The U.S. Navy is creating a new position emphasizing a cultural and operational change in cybersecurity to deal with increasing online threats that have already plagued the service and its contractors. The new position, special assistant to the secretary of the Navy for information management, will be established and filled in the next couple of weeks with a cyber expert from private industry, says Undersecretary of the Navy Thomas Modly.
The new special assistant also will be the Navy’s chief information officer (CIO). This position will differ from the traditional Department of the Navy (DON) CIO, which Modly offers was more of a compliance organization and less of a proactive one involved in developing strategy. The new position will be far more strategic, he offers, with more private sector talent. “We have some authorities we can use, not just for hiring but also for compensation, that Congress has written into law over the last couple of years we will try to leverage,” he states.
Under this position will be four directorates: chief technology officer (CTO); chief data officer (CDO); chief digital strategy officer; and a chief information security officer (CISO). Functions from the Navy’s chief management office, such as its chief data officer and team, are likely to move into the new billet. The new position will hold responsibility for the portfolio of assets that composes Navy information systems. These four interrelated directorates constitute the broader strategy that the new position features, Modly says.
The impetus for this move comes from an independent cybersecurity review commissioned last year by the secretary, following what the undersecretary describes as significant cyber breaches in the industrial base. The review concluded that the Navy needed to reorganize differently to address the cyber threat.
Modly explains that the CTO will be responsible for helping guide acquisition and priorities across the department’s technical infrastructure from warfighting to business systems operations. The chief digital strategy office will determine how the Navy will move more effectively in the emerging digital realm, both for capabilities and information. The Navy does not yet have a strategy that ensures when data is ready for advances such as artificial intelligence and advanced analytics, he notes, and this directorate will work closely with its counterpart the CDO to establish a strategy.
The CISO directorate will aim to change the Navy’s cybersecurity culture, Modly continues. Many cyber hygiene rules are not enforced across the department and its industrial base, where second- and third-tier suppliers “need to get onboard with us,” he states. “Our biggest adversaries are relentlessly hacking into our systems—the Chinese, the Iranians, the Russians—and they’re trying to come at us in every possible way. They come into the places where it’s easiest for them to come in. They’re able to go to lower-level suppliers, get information that … they piece together with all sorts of information they get from other sources, and then all of a sudden they’re getting a bigger and clearer picture of our competitive advantages in certain areas of technology.”

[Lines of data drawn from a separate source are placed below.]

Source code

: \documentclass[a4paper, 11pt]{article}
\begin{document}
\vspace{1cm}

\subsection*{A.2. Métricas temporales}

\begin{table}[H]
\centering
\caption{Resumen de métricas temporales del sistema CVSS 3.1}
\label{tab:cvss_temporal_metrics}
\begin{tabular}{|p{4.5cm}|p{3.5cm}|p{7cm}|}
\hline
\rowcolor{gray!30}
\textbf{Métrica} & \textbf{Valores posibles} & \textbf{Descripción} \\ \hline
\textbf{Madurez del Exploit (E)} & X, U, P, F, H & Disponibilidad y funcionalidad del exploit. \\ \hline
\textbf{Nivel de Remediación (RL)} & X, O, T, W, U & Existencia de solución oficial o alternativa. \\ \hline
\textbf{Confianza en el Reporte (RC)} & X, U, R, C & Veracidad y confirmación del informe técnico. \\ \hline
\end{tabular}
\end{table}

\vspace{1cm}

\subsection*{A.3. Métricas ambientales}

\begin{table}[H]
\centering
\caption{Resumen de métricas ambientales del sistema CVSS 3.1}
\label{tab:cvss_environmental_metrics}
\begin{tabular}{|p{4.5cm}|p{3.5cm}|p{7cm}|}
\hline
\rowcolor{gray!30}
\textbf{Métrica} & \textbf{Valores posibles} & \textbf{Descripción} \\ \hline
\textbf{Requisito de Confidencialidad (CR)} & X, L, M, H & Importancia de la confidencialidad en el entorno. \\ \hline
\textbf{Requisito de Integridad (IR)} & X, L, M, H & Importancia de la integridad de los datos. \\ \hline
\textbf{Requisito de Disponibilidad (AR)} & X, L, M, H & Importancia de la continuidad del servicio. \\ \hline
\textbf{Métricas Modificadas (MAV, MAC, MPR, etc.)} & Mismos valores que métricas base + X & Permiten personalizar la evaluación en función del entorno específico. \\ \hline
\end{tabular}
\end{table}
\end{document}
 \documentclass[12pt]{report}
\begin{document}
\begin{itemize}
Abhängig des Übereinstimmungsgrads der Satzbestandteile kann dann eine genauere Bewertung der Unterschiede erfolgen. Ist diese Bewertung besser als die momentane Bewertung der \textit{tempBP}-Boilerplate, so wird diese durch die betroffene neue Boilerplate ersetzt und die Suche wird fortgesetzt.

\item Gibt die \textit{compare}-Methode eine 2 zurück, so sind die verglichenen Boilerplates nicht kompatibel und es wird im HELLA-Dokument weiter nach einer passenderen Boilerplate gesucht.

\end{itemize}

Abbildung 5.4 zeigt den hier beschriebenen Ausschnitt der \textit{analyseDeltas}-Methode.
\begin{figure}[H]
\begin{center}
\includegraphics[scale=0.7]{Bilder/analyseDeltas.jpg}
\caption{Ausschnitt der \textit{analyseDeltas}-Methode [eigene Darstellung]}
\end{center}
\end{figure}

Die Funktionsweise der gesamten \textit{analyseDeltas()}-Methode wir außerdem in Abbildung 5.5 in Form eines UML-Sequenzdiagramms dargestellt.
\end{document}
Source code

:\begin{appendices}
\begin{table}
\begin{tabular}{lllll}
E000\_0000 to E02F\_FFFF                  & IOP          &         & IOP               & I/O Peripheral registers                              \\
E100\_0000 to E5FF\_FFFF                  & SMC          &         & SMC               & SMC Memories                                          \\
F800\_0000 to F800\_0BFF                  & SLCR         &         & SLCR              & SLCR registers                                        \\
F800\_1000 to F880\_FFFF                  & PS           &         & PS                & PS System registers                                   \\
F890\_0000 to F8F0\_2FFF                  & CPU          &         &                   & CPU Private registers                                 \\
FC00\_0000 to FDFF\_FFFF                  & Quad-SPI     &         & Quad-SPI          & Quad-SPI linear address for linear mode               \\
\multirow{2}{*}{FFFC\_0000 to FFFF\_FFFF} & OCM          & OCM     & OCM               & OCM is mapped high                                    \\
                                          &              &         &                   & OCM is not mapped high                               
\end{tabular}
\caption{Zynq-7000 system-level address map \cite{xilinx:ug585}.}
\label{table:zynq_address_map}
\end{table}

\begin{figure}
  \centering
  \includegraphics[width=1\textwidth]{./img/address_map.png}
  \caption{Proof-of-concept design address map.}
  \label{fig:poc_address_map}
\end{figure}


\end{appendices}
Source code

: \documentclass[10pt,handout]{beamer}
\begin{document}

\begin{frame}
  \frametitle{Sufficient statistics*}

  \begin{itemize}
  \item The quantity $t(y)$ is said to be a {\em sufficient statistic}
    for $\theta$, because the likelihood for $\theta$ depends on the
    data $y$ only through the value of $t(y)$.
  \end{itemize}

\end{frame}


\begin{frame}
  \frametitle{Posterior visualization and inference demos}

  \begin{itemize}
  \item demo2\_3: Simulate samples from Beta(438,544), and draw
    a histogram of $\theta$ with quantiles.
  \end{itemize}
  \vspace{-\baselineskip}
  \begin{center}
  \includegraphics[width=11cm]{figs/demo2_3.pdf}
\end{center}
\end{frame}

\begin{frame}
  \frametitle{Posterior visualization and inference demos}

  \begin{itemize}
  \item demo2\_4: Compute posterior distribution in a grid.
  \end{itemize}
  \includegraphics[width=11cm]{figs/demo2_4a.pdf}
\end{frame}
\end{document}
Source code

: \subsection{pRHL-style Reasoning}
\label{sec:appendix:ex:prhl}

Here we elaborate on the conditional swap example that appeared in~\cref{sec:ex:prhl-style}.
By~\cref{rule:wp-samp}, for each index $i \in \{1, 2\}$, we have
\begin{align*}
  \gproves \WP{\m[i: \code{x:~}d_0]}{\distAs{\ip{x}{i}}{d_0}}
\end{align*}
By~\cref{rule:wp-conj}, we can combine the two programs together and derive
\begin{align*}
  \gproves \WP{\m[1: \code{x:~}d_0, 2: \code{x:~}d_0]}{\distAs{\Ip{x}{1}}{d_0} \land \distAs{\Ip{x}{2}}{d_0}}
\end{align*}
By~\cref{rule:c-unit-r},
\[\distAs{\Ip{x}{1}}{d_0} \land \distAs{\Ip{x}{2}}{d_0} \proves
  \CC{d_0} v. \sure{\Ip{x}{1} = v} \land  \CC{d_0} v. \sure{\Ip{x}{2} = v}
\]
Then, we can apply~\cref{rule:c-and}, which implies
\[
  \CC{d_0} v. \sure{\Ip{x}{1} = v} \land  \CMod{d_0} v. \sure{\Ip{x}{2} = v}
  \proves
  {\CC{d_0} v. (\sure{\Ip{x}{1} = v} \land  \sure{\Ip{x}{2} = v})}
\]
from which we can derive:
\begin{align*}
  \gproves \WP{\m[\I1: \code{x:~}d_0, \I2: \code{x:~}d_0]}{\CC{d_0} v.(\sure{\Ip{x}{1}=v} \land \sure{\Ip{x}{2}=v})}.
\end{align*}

This cultural change will be accompanied by more rational funding investments, he adds. “We’re spending a lot of money in this area right now. We don’t understand where we’re spending it,” he offers, adding that the Navy anticipates that this funding rationalization will allow it to get by with its current funds and not need any additional funding. Similarly, the Navy will not be adding a significant staff for this billet, as Modly describes the personnel effort as largely “moving pieces around on the chessboard.”
The special assistant will have a pair of dual-hatted deputies: Lt. Gen. Loretta Reynolds, USMC, the deputy commandant for information; and Vice Adm. Matthew J. Kohler, USN, N2/N6. Their offices have been involved in the planning for the office, Modly states.
The first task for this billet will be to develop an organization with clear lines of authority, Modly says. The second step will be to develop an information management strategy for the department. Then will come taking on some of the biggest information technology problems confronting the department, he adds.